Nina Brekelmans tragically passed away in a house fire in Washington, D.C. on June 3, 2015.

Here is a checklist of actions D.C. residents can take to make sure your dwelling is up to code on fire safety--



  • Roughly 85% of all U.S. fire deaths occur in the home.

  • If you have a fire in your home, the risk of dying is cut by about one-third when smoke alarms are present (or about half if the smoke alarms are working).

  • Automatic fire sprinkler systems cut the risk of dying by about 80%, according to Fire Sprinkler Initiative.

  • Since 2000, 85% of college-related fire fatalities have happened in off-campus housing, where most students live, says Campus Firewatch.



  • Check your smoke detectors.

    • Have at least one smoke detector in your bedroom and another outside your bedroom, for example, in the hallway or stairwell.

      • D.C. law requires alarms inside each bedroom and outside bedrooms.  In newer construction, alarms must be hard-wired and interconnected.

      • Make sure you have both smoke detectors and carbon monoxide detectors! Deadly levels of carbon monoxide are undetectable to humans, and are often the result of faulty fuel-burning appliances such as furnaces or generators. This site explains the differences between fire alarm types.

    • By law, all your fire alarm systems must be working. Test them.  

    • If your landlord fails to meet these standards and respond in a timely manner, D.C. law states you can deduct the cost of installing and maintaining them yourself (that includes buying batteries!) and you will not face penalties. Also, the D.C. Fire and EMS Department will install smoke detectors for FREE if you request one here.


  • Check your exits (that includes windows!)

    • D.C. law requires that your bedroom has an openable window.

      • If you are considering renting an “English basement,” some of the rooms in those basements can be fire hazards and should not be rented as bedrooms.  Be sure your landlord has a basic business license (more on that below.)

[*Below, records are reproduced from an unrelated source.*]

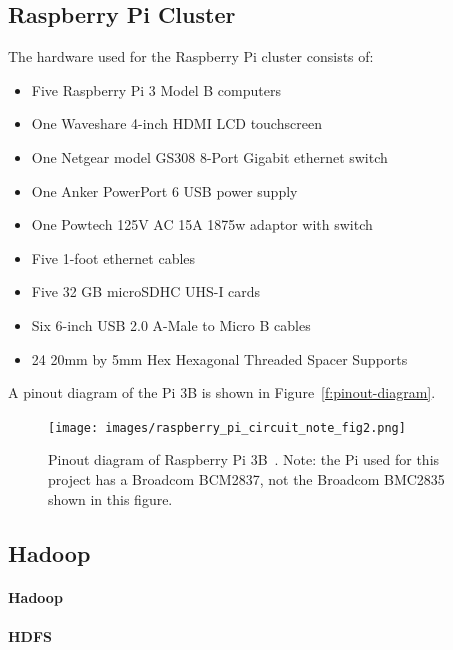 \subsection{Raspberry Pi Cluster}

The hardware used for the Raspberry Pi cluster consists of:

\begin{itemize}
\item Five Raspberry Pi 3 Model B computers 
\item One Waveshare 4-inch HDMI LCD touchscreen
\item One Netgear model GS308 8-Port Gigabit ethernet switch
\item One Anker PowerPort 6 USB power supply
\item One Powtech 125V AC 15A 1875w adaptor with switch
\item Five 1-foot ethernet cables
\item Five 32 GB microSDHC UHS-I cards
\item Six 6-inch USB 2.0 A-Male to Micro B cables
\item 24 20mm by 5mm Hex Hexagonal Threaded Spacer Supports
\end{itemize}

A pinout diagram of the Pi 3B is shown in Figure~\ref{f:pinout-diagram}.

\begin{figure}[!ht]
  \centering\texttt{[image: images/raspberry\_pi\_circuit\_note\_fig2.png]}
  \caption{Pinout diagram of Raspberry Pi 3B~\cite{hid-sp18-419-pi-pinout}. Note: the Pi used for this project has a Broadcom BCM2837, not the Broadcom BMC2835 shown in this figure.}\label{f:pinout-digram}
\end{figure}

\subsection{Hadoop}

\paragraph{Hadoop}
\paragraph{HDFS}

    • If any of the windows in your dwelling have bars, grills, or grates over them, they must be removable from inside without a key, tool, or force no greater than what you would need to break the window.

    • Similarly, your exit door should not require any "keys, special knowledge or effort" to unlock from inside.

    • If your window in your bedroom is on an upper floor, you should have a ladder or other means of safely escaping through the window in the event of an emergency.


  • Check if your landlord has a business license.

    • D.C. law requires property owners to obtain a basic business license in order to legally rent their property. To ensure your landlord is legal, enter your address into the D.C. Property Information Verification System and click on “BBL” to see if that requirement has been met.

      • If your dwelling does have the proper basic business license, the landlord must submit to a housing inspection that ensures the property meets fire safety standards, among others.

        • City officials say the house where Nina Brekelmans rented was not licensed to rent rooms or apartments. A license requires a certificate of inspection, which would have checked for hard-wired smoke detectors near sleeping areas and that all sleeping rooms have adequate escape routes.

    • If you find out your current landlord does not have the proper license, ask your landlord to get the license or contact the D.C. Department of Consumer and Regulatory Affairs about the noncompliance at or (202) 442-4400. You can also follow this checklist to report this and other suspected housing violations at or (202) 442-9557. Check if the landlord has the proper license before you rent!

      • For more information on what the District requires of landlords, check Housing Code standards and a site DCRA created on renting basement apartments. You can also appear in person at the District’s Department of Consumer and Regulatory Affairs’ Business License Center to see a full copy of the fire safety regulations and ask questions. Its address is 1100 4th Street, SW, 2nd Floor, Washington, DC 20024.


For more on fire safety education in the District, go to the Fire and EMS Department website here.

In the wake of Nina’s death, Andrea Swalec of NBC News Channel 4 Washington wrote a great article about fire safety, sourcing guidance from the D.C. Department of Consumer and Regulatory Affairs (DCRA), the agency that inspects District homes. We sourced much of the information in the checklist from this article.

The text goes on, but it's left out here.